It took me a long time to accept that sex and love didn’t necessarily have to co-exist. It’s like… you can still have an apple, when you actually wanted strawberry ice cream… because you may be just hungry or something. Maybe so much you can’t control yourself… like eating it wasn’t even completely your choice. It was just more convenient. It doesn’t mean you’ll be fully satisfied or that you won’t still crave the ice cream.
But, when you are 15, sex is this gigantic life-defining thing that has to have an actual meaning. Probably an unrealistic one. When you are 15, it’s strawberry ice cream or nothing. But I don’t think it was ever like that to Rayanne. She had a lot of apples. Including, the boy I was in love with in high school.
We’ve still been best friends ever since… because I was somehow convinced that , to Rayanne, having sex with Jordan Catalano was her messed up way of being me. As if “me” was this unachievable thing… or a good thing.
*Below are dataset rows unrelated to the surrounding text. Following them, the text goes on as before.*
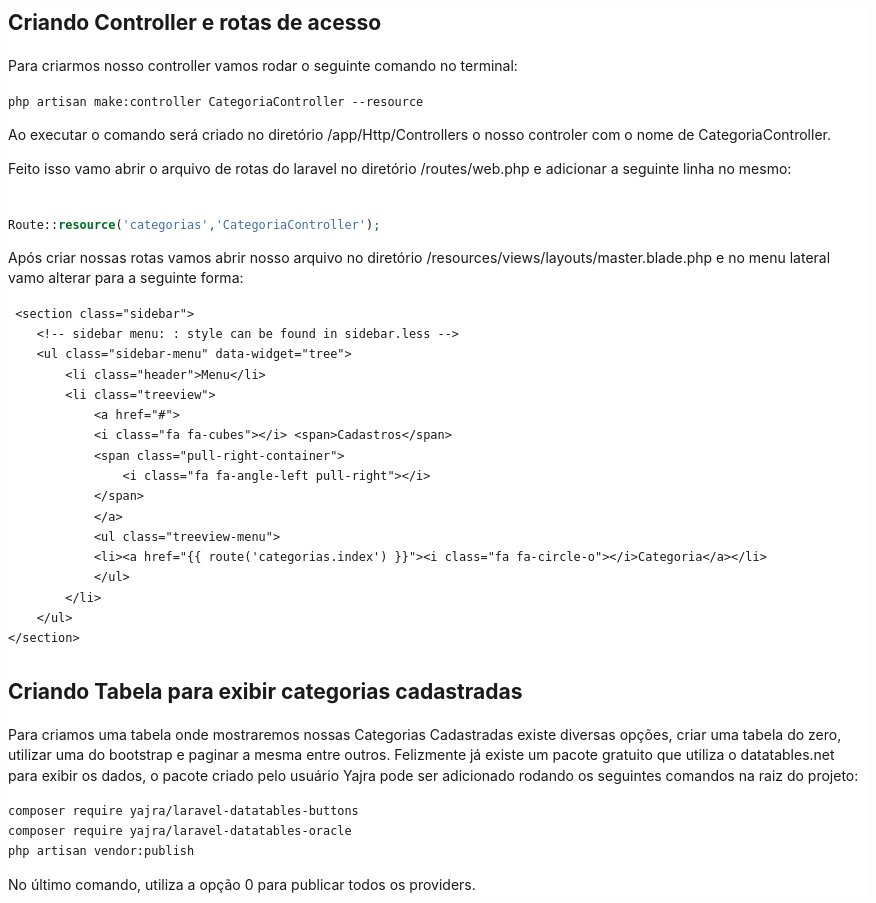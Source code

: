 ## Criando Controller e rotas de acesso

Para criarmos nosso controller vamos rodar o seguinte comando no terminal:
```
php artisan make:controller CategoriaController --resource
```
Ao executar o comando será criado no diretório /app/Http/Controllers o nosso controler com o nome de CategoriaController.

Feito isso vamo abrir o arquivo de rotas do laravel no diretório /routes/web.php
e adicionar a seguinte linha no mesmo:
```php

Route::resource('categorias','CategoriaController');

```
Após criar nossas rotas vamos abrir nosso arquivo no diretório /resources/views/layouts/master.blade.php e no menu lateral vamo alterar para a seguinte forma:
```blade
 <section class="sidebar">
    <!-- sidebar menu: : style can be found in sidebar.less -->
    <ul class="sidebar-menu" data-widget="tree">
        <li class="header">Menu</li>
        <li class="treeview">
            <a href="#">
            <i class="fa fa-cubes"></i> <span>Cadastros</span>
            <span class="pull-right-container">
                <i class="fa fa-angle-left pull-right"></i>
            </span>
            </a>
            <ul class="treeview-menu">
            <li><a href="{{ route('categorias.index') }}"><i class="fa fa-circle-o"></i>Categoria</a></li>
            </ul>
        </li>
    </ul>
</section>
```


## Criando Tabela para exibir categorias cadastradas

Para criamos uma tabela onde mostraremos nossas Categorias Cadastradas existe diversas opções, criar uma tabela do zero, utilizar uma do bootstrap e paginar a mesma entre outros. Felizmente já existe um pacote gratuito que utiliza o datatables.net para exibir os dados, o pacote criado pelo usuário Yajra pode ser adicionado rodando os seguintes comandos na raiz do projeto:

```
composer require yajra/laravel-datatables-buttons
composer require yajra/laravel-datatables-oracle
php artisan vendor:publish
```

No último comando, utiliza a opção 0 para publicar todos os providers.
Or something someone would actually want to be…
It’s just ironic that she’d want to be me. Because the truth is, every time that blue-eyed young man walks through my door, like a literal consequence of the night I thought I would manage to forget one day, I can’t help but wish that I was her and I wonder what it would have been like If I was the one who had gotten pregnant that night. Not Rayanne.
There are times when I wish that I was her more than anything.